Why didn’t you go to the IVF clinic?
Edward refused he said if it was meant to be it would happen.
Did you know that he’d had a vasectomy?
No! That couldn’t be. Wouldn’t I have known? I felt sick to the pit of my stomach, my throat tightened and breathing became difficult. That was such total betrayal; even for Edward. I was shocked and I needed time to absorb this new information. But time was not available to me. The interrogation went on relentlessly.
Did you always read everything you signed for Edward?
No he got angry if he was questioned and would sulk if I didn’t trust him. Early in our marriage I decided it was easier to let him have his way.
I thought it was over I had walked out of the police station not knowing what I had given away and I was still perplexed at the way they had taken my statement. I went on with the funeral arrangements while the police continued digging.
They found out a lot of things. One, Edward had his vasectomy soon after my grandfather’s death. The Will said my share of the money would go to my issue, but there had been no provision made for the eventuality of my death occurring before I had children. Edward being Edward made sure that there would be no children so he would get Grandpa’s money if something happened to me. Two, the brakes did not have any brake fluid in them. It could have been an accidental oversight from the garage or it could have been caused by a leak. It could have been an accident but the police did not believe that. They suspected foul play. Finally they found out that Edward had been keeping a mistress on the side. All his late nights of working hard had been pure fiction. He had made the mistakes, not my father, because he was cutting corners buying time to carry on with his affair.

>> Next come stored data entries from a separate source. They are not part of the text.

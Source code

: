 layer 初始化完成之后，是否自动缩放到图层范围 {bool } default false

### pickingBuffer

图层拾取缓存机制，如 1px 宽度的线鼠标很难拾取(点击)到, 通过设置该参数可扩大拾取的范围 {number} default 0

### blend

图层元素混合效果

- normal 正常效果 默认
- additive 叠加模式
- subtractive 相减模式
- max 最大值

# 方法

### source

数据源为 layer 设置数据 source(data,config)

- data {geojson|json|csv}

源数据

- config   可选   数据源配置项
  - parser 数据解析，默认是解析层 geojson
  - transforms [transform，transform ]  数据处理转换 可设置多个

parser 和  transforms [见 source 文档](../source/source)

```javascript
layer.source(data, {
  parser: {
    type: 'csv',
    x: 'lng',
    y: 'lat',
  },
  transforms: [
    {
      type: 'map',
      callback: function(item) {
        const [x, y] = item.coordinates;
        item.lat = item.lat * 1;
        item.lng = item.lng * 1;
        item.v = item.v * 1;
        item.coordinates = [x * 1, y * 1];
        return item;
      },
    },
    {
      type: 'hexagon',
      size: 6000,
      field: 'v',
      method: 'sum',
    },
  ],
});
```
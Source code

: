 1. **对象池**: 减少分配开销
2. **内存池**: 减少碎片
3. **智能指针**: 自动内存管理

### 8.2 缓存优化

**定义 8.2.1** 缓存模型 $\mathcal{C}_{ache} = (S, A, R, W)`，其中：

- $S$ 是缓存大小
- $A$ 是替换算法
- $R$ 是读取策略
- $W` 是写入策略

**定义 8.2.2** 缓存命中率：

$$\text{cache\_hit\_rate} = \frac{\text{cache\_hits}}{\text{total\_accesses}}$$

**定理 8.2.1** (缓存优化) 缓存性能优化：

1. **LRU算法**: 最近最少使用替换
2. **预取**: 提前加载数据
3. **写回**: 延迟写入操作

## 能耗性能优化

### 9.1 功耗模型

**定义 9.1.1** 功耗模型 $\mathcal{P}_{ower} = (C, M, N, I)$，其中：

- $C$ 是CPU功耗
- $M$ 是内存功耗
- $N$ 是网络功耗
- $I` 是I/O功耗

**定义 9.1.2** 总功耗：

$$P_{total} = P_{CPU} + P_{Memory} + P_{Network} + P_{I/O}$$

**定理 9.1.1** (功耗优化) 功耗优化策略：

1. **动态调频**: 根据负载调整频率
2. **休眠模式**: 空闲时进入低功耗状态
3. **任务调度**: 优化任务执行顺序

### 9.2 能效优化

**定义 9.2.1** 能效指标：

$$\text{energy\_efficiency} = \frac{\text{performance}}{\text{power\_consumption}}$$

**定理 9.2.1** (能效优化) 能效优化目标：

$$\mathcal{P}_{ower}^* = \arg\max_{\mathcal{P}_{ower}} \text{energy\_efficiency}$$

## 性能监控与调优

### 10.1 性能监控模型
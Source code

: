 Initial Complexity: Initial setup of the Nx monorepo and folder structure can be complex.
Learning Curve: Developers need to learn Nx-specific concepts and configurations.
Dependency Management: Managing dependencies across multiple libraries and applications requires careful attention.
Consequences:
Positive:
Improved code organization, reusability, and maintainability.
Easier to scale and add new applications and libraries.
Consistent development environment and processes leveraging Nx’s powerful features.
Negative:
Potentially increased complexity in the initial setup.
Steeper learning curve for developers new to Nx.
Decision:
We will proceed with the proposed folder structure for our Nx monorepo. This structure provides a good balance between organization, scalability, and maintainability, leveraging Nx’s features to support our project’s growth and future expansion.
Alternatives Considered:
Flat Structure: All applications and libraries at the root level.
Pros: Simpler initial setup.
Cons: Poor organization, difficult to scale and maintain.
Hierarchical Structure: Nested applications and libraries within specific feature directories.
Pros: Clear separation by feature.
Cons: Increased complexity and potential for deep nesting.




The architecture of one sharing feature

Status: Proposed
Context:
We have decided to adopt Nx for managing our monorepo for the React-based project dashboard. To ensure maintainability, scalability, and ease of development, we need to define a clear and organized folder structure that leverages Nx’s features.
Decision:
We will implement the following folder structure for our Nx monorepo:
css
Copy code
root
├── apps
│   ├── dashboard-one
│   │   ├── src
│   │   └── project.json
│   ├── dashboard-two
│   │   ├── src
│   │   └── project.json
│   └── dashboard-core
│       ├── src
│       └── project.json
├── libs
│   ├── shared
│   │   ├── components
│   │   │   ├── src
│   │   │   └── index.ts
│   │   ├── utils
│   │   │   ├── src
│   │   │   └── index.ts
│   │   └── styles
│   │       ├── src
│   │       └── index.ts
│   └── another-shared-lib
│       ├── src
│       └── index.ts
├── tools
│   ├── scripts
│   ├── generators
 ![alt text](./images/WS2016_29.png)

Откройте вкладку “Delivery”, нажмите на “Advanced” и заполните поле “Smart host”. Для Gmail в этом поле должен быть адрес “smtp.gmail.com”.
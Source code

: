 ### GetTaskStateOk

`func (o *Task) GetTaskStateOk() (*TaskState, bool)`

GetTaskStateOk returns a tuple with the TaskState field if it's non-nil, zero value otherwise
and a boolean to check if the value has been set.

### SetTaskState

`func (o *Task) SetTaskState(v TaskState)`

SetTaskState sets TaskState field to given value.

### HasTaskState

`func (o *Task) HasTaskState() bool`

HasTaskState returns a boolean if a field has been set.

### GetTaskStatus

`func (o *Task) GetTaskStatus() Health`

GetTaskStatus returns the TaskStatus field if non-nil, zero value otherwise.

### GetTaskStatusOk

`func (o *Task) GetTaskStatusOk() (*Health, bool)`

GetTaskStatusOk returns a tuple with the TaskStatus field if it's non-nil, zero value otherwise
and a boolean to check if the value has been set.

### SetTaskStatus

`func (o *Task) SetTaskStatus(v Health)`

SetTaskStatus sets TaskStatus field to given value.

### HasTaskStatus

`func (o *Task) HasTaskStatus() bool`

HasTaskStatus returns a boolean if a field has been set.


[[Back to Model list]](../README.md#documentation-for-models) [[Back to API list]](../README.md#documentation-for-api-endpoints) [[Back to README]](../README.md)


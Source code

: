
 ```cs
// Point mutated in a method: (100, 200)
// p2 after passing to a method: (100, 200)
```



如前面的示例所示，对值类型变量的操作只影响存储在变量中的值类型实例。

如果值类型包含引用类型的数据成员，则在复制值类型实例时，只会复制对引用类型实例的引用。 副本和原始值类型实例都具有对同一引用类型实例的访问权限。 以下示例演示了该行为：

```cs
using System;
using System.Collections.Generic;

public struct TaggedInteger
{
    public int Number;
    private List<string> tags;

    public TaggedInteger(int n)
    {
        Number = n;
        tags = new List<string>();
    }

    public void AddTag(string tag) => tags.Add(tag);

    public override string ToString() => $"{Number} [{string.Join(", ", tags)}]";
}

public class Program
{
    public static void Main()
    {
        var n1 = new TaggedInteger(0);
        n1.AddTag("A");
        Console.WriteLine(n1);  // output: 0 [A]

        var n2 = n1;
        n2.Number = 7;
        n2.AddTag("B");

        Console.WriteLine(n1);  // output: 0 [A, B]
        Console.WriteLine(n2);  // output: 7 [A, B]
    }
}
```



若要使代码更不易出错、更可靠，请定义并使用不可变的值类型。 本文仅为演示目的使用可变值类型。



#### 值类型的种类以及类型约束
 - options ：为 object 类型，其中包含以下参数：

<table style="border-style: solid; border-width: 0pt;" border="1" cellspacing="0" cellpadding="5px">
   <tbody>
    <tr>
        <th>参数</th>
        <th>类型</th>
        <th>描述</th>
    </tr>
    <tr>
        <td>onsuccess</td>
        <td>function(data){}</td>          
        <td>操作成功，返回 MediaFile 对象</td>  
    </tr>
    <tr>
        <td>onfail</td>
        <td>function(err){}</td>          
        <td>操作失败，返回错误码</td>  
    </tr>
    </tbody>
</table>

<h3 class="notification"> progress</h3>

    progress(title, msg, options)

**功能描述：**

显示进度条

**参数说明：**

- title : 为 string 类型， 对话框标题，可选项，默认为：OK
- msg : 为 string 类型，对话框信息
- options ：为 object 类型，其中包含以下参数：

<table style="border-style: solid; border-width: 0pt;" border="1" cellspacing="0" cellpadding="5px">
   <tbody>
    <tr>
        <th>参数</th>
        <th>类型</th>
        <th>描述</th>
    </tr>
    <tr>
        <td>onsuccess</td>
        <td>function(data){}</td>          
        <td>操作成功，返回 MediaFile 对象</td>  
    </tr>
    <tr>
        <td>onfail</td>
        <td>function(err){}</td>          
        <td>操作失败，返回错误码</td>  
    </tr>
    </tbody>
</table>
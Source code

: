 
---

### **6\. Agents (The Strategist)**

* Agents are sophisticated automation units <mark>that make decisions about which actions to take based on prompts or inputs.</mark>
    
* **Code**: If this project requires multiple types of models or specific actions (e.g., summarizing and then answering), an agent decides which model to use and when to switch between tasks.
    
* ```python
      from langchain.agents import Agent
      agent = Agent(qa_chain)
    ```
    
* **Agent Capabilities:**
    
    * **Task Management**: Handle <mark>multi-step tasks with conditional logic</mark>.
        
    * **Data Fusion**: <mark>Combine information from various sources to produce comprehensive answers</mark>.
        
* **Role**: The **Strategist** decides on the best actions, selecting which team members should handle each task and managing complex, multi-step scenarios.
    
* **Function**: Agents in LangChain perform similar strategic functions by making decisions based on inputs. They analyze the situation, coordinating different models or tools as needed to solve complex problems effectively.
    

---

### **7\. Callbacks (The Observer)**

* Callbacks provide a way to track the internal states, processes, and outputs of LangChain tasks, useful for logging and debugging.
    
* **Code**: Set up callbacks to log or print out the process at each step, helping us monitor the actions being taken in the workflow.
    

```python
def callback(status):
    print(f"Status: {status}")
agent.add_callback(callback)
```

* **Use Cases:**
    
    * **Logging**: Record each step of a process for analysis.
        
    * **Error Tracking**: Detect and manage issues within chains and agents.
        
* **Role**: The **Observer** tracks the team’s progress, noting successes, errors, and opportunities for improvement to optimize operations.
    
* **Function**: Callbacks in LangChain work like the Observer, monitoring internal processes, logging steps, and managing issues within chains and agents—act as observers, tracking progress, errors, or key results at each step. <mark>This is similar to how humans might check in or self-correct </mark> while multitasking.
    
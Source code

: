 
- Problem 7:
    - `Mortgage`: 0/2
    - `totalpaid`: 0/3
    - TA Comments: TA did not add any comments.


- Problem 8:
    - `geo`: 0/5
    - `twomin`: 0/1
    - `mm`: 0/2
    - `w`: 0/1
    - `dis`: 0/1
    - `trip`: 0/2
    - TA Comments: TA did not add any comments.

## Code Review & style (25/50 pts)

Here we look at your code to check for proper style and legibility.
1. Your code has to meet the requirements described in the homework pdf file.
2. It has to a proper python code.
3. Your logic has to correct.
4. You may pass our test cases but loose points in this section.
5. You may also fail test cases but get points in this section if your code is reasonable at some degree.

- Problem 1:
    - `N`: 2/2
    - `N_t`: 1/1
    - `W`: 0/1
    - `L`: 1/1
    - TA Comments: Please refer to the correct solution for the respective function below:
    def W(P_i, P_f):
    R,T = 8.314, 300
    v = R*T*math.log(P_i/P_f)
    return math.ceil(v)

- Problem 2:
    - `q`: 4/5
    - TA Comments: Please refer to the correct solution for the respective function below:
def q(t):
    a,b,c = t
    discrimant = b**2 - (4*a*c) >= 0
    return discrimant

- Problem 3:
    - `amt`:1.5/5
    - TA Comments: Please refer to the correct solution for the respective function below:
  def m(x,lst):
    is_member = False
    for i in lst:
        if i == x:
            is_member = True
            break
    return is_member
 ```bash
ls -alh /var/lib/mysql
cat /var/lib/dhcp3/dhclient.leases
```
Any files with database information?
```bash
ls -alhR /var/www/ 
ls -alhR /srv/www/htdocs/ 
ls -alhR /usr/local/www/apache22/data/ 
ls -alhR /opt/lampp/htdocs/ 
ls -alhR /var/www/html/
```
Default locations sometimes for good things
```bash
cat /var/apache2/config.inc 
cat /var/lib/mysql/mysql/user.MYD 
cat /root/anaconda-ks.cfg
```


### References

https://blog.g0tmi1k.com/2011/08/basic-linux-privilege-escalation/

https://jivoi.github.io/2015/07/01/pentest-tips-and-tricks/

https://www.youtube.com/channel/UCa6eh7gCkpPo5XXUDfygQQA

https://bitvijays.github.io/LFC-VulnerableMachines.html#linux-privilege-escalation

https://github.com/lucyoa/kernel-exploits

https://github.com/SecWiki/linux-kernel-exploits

Unfortunately I had kept Edward’s last threat out of my statement. I did not like to admit what a poor relationship I had with Edward. I did not realise in my naivety that I had told them all they needed to know about our relationship. So we both came to a conclusion. I realised with stark horror that Edward thought I would drive my car right over the cliff after the ‘job was done on the Honda’. I had not given him the mechanic’s message and he had taken my car and failed to brake at the end of the drive and sailed right over the cliff. I hope he realised in time that he had blown it and his murderous plan had trapped the wrong person. I can only suppose that he had arranged to have the Honda ‘fixed’ if and when I refused his other plan and for some reason the job had been done early. I wasn’t sorry that I had not given him the mechanic’s message.
The police, however, had come to a completely different conclusion. They arrived at my door the day after Edward’s funeral.
‘Mrs Kathleen Blaxton you are under arrest for the murder of your husband Edward Blaxton you do not need to say anything but anything you do say can and will be used in evidence against you.’